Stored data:
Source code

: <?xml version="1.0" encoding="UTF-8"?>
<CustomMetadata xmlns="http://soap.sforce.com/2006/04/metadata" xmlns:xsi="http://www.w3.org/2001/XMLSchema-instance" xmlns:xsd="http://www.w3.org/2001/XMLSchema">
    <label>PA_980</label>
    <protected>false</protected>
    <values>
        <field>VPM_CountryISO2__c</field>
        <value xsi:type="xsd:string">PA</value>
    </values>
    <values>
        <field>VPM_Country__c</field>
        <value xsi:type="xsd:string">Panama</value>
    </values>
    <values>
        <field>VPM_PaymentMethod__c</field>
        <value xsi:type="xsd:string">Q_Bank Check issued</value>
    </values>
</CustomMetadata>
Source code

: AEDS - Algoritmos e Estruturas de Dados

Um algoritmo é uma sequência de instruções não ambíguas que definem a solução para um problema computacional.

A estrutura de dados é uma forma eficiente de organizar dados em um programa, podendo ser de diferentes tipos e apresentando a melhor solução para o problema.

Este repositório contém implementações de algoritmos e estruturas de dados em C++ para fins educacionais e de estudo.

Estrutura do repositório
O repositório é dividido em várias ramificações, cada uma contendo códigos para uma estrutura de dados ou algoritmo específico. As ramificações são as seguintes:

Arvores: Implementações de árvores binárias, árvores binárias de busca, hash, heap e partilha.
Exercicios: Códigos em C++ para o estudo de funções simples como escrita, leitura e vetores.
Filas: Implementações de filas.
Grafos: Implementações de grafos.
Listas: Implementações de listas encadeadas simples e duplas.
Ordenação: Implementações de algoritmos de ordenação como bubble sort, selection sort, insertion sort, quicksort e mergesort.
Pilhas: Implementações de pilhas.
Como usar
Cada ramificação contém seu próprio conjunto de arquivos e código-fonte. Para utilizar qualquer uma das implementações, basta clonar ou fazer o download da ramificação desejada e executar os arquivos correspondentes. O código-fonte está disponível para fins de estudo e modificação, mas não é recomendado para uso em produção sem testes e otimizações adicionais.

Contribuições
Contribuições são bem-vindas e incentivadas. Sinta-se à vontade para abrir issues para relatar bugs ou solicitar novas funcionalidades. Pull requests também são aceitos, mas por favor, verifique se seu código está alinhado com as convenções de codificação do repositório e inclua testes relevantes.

Assignment |
Copy every line where the word "repositório" is present in the entries above.

Response |
Este repositório contém implementações de algoritmos e estruturas de dados em C++ para fins educacionais e de estudo.
Estrutura do repositório
O repositório é dividido em várias ramificações, cada uma contendo códigos para uma estrutura de dados ou algoritmo específico. As ramificações são as seguintes:
Contribuições são bem-vindas e incentivadas. Sinta-se à vontade para abrir issues para relatar bugs ou solicitar novas funcionalidades. Pull requests também são aceitos, mas por favor, verifique se seu código está alinhado com as convenções de codificação do repositório e inclua testes relevantes.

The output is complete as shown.